=== Goal of the exercise ===
The listing below contains a span that opens with the line containing "- [X] Commits" and closes with the line containing "<blockquote> Feito por". Return that span exactly.

=== Data records ===
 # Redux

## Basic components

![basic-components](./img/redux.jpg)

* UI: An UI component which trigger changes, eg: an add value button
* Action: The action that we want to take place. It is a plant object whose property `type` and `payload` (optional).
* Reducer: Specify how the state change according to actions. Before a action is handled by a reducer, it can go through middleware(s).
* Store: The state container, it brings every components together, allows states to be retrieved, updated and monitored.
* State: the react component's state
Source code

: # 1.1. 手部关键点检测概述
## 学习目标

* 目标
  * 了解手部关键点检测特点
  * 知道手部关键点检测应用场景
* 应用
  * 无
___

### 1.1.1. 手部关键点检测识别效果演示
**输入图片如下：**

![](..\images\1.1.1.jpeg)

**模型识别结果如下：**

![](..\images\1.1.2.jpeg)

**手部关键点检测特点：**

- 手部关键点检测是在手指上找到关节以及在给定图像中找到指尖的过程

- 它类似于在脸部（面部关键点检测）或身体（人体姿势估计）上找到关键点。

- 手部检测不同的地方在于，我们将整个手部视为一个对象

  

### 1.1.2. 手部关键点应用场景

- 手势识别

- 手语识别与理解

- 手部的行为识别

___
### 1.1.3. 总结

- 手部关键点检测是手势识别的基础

* * *

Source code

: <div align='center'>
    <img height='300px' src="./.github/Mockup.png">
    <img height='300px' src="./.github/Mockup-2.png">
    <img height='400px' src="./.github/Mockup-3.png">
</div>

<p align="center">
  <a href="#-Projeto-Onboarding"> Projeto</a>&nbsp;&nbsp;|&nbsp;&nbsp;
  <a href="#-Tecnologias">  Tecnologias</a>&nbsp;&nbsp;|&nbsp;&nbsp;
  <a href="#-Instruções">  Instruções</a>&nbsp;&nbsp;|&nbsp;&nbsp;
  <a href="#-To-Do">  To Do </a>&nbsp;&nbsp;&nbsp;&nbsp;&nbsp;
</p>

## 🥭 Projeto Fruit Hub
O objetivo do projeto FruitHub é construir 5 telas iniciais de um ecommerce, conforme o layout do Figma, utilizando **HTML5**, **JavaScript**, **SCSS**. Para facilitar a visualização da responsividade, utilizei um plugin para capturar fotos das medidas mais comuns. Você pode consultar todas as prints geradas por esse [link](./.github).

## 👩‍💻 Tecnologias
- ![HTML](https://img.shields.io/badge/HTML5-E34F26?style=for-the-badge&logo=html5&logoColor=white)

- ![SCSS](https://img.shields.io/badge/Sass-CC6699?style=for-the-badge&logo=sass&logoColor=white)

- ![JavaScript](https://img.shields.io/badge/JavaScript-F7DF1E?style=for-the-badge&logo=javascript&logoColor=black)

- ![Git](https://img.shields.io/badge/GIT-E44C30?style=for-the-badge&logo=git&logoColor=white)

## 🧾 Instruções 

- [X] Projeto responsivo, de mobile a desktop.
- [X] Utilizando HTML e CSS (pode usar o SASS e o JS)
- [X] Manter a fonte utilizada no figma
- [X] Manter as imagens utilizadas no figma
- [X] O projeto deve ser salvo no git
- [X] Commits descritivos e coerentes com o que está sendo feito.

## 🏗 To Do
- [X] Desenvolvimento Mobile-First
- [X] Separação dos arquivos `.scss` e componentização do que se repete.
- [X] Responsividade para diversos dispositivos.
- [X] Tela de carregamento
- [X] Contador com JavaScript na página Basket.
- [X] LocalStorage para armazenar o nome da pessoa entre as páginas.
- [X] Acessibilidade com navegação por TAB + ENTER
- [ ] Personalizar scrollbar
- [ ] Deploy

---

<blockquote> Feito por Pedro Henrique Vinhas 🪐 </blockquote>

=== Solution ===
- [X] Commits descritivos e coerentes com o que está sendo feito.

## 🏗 To Do
- [X] Desenvolvimento Mobile-First
- [X] Separação dos arquivos `.scss` e componentização do que se repete.
- [X] Responsividade para diversos dispositivos.
- [X] Tela de carregamento
- [X] Contador com JavaScript na página Basket.
- [X] LocalStorage para armazenar o nome da pessoa entre as páginas.
- [X] Acessibilidade com navegação por TAB + ENTER
- [ ] Personalizar scrollbar
- [ ] Deploy

---

<blockquote> Feito por Pedro Henrique Vinhas 🪐 </blockquote>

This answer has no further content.